Distribution and habitat
The range is in Colorado, southern Wyoming, eastern and central Utah, northern Arizona, New Mexico, and the Guadalupe Mountains in westernmost Texas. It occurs at moderate altitudes from 1,600 metres (5,200 ft) to 2,400 metres (7,900 ft), rarely as low as 1,400 metres (4,600 ft) and as high as 3,000 metres (9,800 ft). It is widespread and often abundant in this region, forming extensive open woodlands, usually mixed with junipers in the Pinyon-juniper woodland plant community. The Colorado pinyon (piñon) grows as the dominant species on 4.8 million acres (19,000 square kilometres (7,300 sq mi)) in Colorado, making up 22% of the state's forests. The Colorado pinyon has cultural meaning to agriculture, as strong piñon wood "plow heads" were used to break soil for crop planting at the state's earliest known agricultural settlements.
There is one known example of a Colorado pinyon growing amongst Engelmann spruce (Picea engelmannii) and limber pine (Pinus flexilis) at nearly 3,170 metres (10,400 ft) on Kendrick Peak in the Kaibab National Forest of northern Arizona.

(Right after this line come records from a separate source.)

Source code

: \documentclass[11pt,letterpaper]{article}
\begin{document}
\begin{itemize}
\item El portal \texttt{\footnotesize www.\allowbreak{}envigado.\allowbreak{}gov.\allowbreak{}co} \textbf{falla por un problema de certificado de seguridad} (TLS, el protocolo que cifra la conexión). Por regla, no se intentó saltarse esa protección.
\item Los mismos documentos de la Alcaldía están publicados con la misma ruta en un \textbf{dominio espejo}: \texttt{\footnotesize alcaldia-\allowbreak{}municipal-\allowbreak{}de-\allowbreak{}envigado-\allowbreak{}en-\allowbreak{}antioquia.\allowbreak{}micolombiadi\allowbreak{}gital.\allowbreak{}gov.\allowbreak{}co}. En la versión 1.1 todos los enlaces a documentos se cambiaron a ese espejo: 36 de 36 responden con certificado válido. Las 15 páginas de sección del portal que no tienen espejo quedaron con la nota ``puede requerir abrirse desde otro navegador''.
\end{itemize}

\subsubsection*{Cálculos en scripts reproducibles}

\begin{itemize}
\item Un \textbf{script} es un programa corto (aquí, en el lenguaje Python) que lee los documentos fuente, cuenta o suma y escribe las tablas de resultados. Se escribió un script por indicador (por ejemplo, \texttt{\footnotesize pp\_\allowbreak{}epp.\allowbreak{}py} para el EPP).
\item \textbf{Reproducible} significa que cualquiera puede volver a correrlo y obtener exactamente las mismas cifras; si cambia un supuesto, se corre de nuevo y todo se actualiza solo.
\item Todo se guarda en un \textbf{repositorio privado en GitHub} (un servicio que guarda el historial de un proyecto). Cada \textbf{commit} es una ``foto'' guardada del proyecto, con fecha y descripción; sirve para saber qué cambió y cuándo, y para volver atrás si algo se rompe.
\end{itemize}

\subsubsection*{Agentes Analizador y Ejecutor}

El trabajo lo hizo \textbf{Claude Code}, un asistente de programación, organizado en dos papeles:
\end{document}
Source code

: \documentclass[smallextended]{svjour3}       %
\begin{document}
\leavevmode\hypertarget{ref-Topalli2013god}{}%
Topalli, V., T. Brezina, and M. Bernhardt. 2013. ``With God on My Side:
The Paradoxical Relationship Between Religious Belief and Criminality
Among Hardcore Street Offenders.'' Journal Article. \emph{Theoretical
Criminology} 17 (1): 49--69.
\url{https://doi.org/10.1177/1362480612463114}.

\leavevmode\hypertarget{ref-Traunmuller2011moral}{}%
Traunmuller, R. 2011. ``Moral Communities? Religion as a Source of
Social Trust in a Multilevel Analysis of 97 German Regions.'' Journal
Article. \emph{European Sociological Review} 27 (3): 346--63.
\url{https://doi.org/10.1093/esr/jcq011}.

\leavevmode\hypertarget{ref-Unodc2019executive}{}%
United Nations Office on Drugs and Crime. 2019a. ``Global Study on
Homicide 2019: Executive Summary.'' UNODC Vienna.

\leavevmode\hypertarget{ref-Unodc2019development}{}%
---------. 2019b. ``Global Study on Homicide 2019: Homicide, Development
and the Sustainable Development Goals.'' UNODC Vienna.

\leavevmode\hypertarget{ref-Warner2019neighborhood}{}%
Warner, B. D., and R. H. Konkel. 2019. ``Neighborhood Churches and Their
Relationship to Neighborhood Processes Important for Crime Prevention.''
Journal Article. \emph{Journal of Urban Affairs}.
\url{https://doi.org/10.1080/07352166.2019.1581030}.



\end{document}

The piñon pine (Pinus edulis) is a small to medium size tree, reaching 10 metres (33 ft) - 20 metres (66 ft) tall and with a trunk diameter of up to 80 centimetres (31 in), rarely more. The bark is irregularly furrowed and scaly. The leaves ('needles') are in pairs, moderately stout, 3 centimetres (1.2 in) - 5.5 centimetres (2.2 in) long, and green, with stomata on both inner and outer surfaces but distinctly more on the inner surface forming a whitish band.
The cones are globose, 3 centimetres (1.2 in) to 5 centimetres (2.0 in) long and broad when closed, green at first, ripening yellow-buff when 18–20 months old, with only a small number of thick scales, with typically 5-10 fertile scales. The cones open to 4 centimetres (1.6 in) - 6 centimetres (2.4 in) broad when mature, holding the seeds on the scales after opening. The seeds are 10 millimetres (0.39 in) to 14 millimetres (0.55 in) long, with a thin shell, a white endosperm, and a vestigial 1 millimetre (0.039 in) - 2 millimetres (0.079 in) wing; they are dispersed by the Pinyon Jay, which plucks the seeds out of the open cones. The jay, which uses the seeds as a food resource, stores many of the seeds for later use, and some of these stored seeds are not used and are able to grow into new trees.
It is most closely related to the single-leaf pinyon, which hybridises with it occasionally where their ranges meet in western Arizona and Utah. It is also closely related to the Texas Pinyon, but is separated from it by a gap of about 100 kilometres (62 mi) so does not hybridise with it.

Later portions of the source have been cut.